La Pléaide

1914

Le vendredi 31 juillet, jour de l’assassinat de Jaurès, paraît dans la presse parisienne un appel invitant les étrangers qui résident en France à s’engager dans l’armée française. L’un des rédacteurs du texte, et le premier de ses signataires, est un Suisse, Blaise Cendrars.

Alain écrit un «propos» prémonitoire sur «le massacre des meilleurs». Apollinaire, qui est à Deauville pour y rédiger une chronique sur la saison d’été, regagne précipitamment Paris, que quitte le maréchal des logis Destouches: le 12e régiment de cuirassiers, où sert le futur Céline, part pour la Lorraine.

«Angoisse. Impossible de penser à autre chose», note Martin du Gard dans son Journal. Et Gide, dans le sien: «L’on s’apprête à entrer dans un long tunnel plein de sang et d’ombre…»

1er août, Gide toujours: «Vers 3 heures, le tocsin a commencé à retentir. […] j’ai vu Em[manuelle] dans l’allée aux fleurs, les traits décomposés, qui nous a dit en retenant ses sanglots: “[…] l’ordre de mobilisation est donné.”»
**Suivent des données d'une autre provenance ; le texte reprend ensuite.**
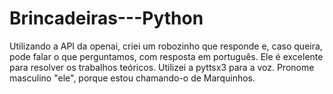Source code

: # Brincadeiras---Python


Utilizando a API da openai, criei um robozinho que responde e, caso queira, pode falar o que perguntamos, com resposta em português. Ele é excelente para resolver os trabalhos teóricos. Utilizei a pyttsx3 para a voz. Pronome masculino "ele", porque estou chamando-o de Marquinhos. 
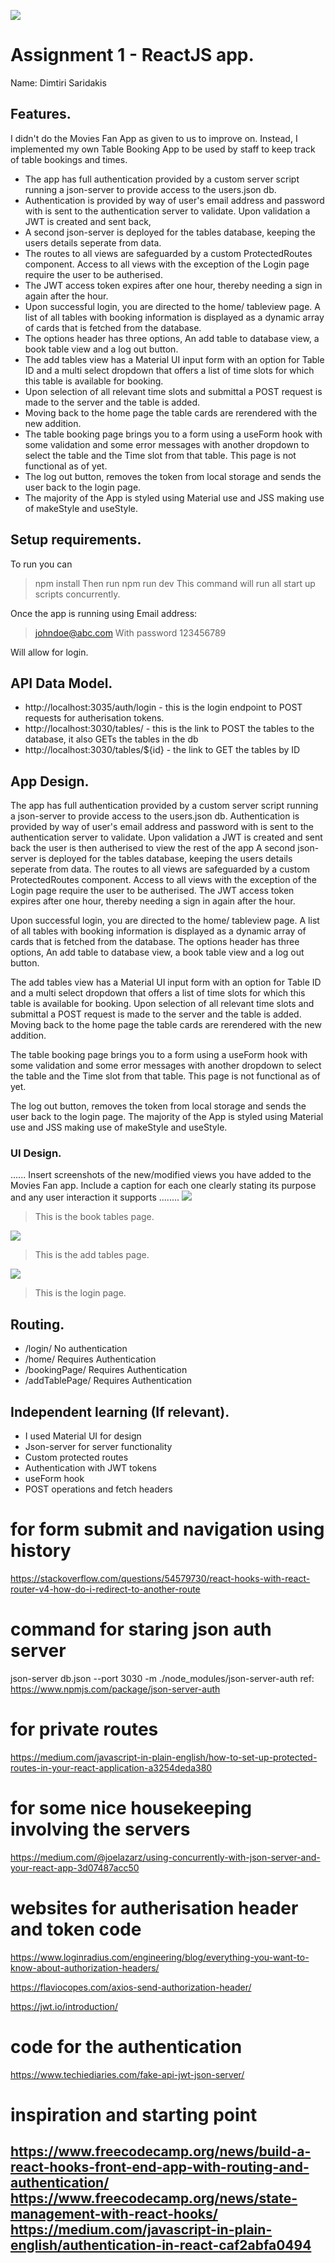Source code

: ![][homePage]

# Assignment 1 - ReactJS app.

Name: Dimtiri Saridakis

## Features.

 I didn't do the Movies Fan App as given to us to improve on. Instead, I implemented my own Table Booking App to be used by staff to keep track of table bookings and times.

 + The app has full authentication provided by a custom server script running a json-server to provide access to the users.json db. 
 + Authentication is provided by way of user's email address and password with is sent to the authentication server to validate. Upon validation a JWT is created and sent back,
 + A second json-server is deployed for the tables database, keeping the users details seperate from data.
 + The routes to all views are safeguarded by a custom ProtectedRoutes component. Access to all views with the exception of the Login page require the user to be autherised.
 + The JWT access token expires after one hour, thereby needing a sign in again after the hour.
 + Upon successful login, you are directed to the home/ tableview page. A list of all tables with booking information is displayed as a dynamic array of cards that is fetched from the database.
+ The options header has three options, An add table to database view, a book table view and a log out button.
+ The add tables view has a Material UI input form with an option for Table ID and a multi select dropdown that offers a list of time slots for which this table is available for booking. 
+ Upon selection of all relevant time slots and submittal a POST request is made to the server and the table is added.
+ Moving back to the home page the table cards are rerendered with the new addition.
+ The table booking page brings you to a form using a useForm hook with some validation and some error messages with another dropdown to select the table and the Time slot from that table. This page is not functional as of yet.
+ The log out button, removes the token from local storage and sends the user back to the login page.
+ The majority of the App is styled using Material use and JSS making use of makeStyle and useStyle.

## Setup requirements.

To run you can 
> npm install 
Then run
> npm run dev
This command will run all start up scripts concurrently.

Once the app is running using 
Email address:
> johndoe@abc.com
With password 
> 123456789

Will allow for login.
## API Data Model.

+ http://localhost:3035/auth/login - this is the login endpoint to POST requests for autherisation tokens. 
+ http://localhost:3030/tables/ - this is the link to POST the tables to the database, it also GETs the tables in the db
+ http://localhost:3030/tables/${id} -  the link to GET the tables by ID


## App Design.
 The app has full authentication provided by a custom server script running a json-server to provide access to the users.json db. 
 Authentication is provided by way of user's email address and password with is sent to the authentication server to validate. 
 Upon validation a JWT is created and sent back the user is then autherised to view the rest of the app
 A second json-server is deployed for the tables database, keeping the users details seperate from data.
 The routes to all views are safeguarded by a custom ProtectedRoutes component. Access to all views with the exception of the Login page require the user to be autherised.
 The JWT access token expires after one hour, thereby needing a sign in again after the hour.

 Upon successful login, you are directed to the home/ tableview page. A list of all tables with booking information is displayed as a dynamic array of cards that is fetched from the database.
The options header has three options, An add table to database view, a book table view and a log out button.

The add tables view has a Material UI input form with an option for Table ID and a multi select dropdown that offers a list of time slots for which this table is available for booking. 
Upon selection of all relevant time slots and submittal a POST request is made to the server and the table is added.
Moving back to the home page the table cards are rerendered with the new addition.

The table booking page brings you to a form using a useForm hook with some validation and some error messages with another dropdown to select the table and the Time slot from that table. This page is not functional as of yet.

The log out button, removes the token from local storage and sends the user back to the login page.
The majority of the App is styled using Material use and JSS making use of makeStyle and useStyle.


### UI Design.

...... Insert screenshots of the new/modified views you have added to the Movies Fan app. Include a caption for each one clearly stating its purpose and any user interaction it supports ........
![][bookTablePage]
> This is the book tables page.

![][addTablePage]
> This is the add tables page.

![][loginPage]
> This is the login page. 

## Routing.

+ /login/ 
No authentication
+ /home/
Requires Authentication
+ /bookingPage/
Requires Authentication
+ /addTablePage/
Requires Authentication


## Independent learning (If relevant).

+ I used Material UI for design
+ Json-server for server functionality
+ Custom protected routes
+ Authentication with JWT tokens
+ useForm hook
+ POST operations and fetch headers


# for form submit and navigation using history
https://stackoverflow.com/questions/54579730/react-hooks-with-react-router-v4-how-do-i-redirect-to-another-route

# command for staring json auth server
json-server db.json --port 3030 -m ./node_modules/json-server-auth
ref:
https://www.npmjs.com/package/json-server-auth

# for private routes
https://medium.com/javascript-in-plain-english/how-to-set-up-protected-routes-in-your-react-application-a3254deda380

# for some nice housekeeping involving the servers
https://medium.com/@joelazarz/using-concurrently-with-json-server-and-your-react-app-3d07487acc50

# websites for autherisation header and token code
https://www.loginradius.com/engineering/blog/everything-you-want-to-know-about-authorization-headers/

https://flaviocopes.com/axios-send-authorization-header/


https://jwt.io/introduction/
# code for the authentication
https://www.techiediaries.com/fake-api-jwt-json-server/


# inspiration and starting point
https://www.freecodecamp.org/news/build-a-react-hooks-front-end-app-with-routing-and-authentication/
https://www.freecodecamp.org/news/state-management-with-react-hooks/
https://medium.com/javascript-in-plain-english/authentication-in-react-caf2abfa0494
---------------------------------

[model]: ./data.jpg
[homePage]: ./public/homePage.png
[bookTablePage]: ./public/bookTablePage.png
[addTablePage]: ./public/addTablePage.png
[loginPage]: ./public/loginPage.png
Charles Péguy écrit une dernière page — sur la joie proprement catholique — destinée au texte sur lequel il travaille. Le lendemain, dimanche 2 août, il quitte sa maison de Bourg-la-Reine, se rend à Paris, loue un fiacre et rend visite à ses anciens amis parisiens, à qui il fait ses adieux.

Mauriac quitte Malagar pour Bordeaux, où il compte prendre «un service d’infirmier». Valéry, qui séjourne dans les Pyrénées, s’inquiète de n’avoir pas emporté avec lui son livret militaire. Marcel Proust accompagne à la gare de l’Est son frère Robert, qui part pour Verdun comme médecin-major de 1re classe. «Je vais m’occuper de prendre du service», note Alain, âgé de quarante-six ans.

Le lundi 3 août, l’Allemagne déclare la guerre à la France. Blaise Cendrars est dans la file d’attente qui s’allonge devant le bureau de fortune — une table, une chaise — destiné à accueillir les étrangers désireux de signer un engagement de principe dans l’armée française.

Gide note: «Ne puis fermer l’œil de la nuit; je sens que tout le monde veille.» «Je m’identifie mal à la grande cause», remarque Martin du Gard. La Dépêche de Rouen publie le «propos» qu’Alain a écrit le 31 juillet.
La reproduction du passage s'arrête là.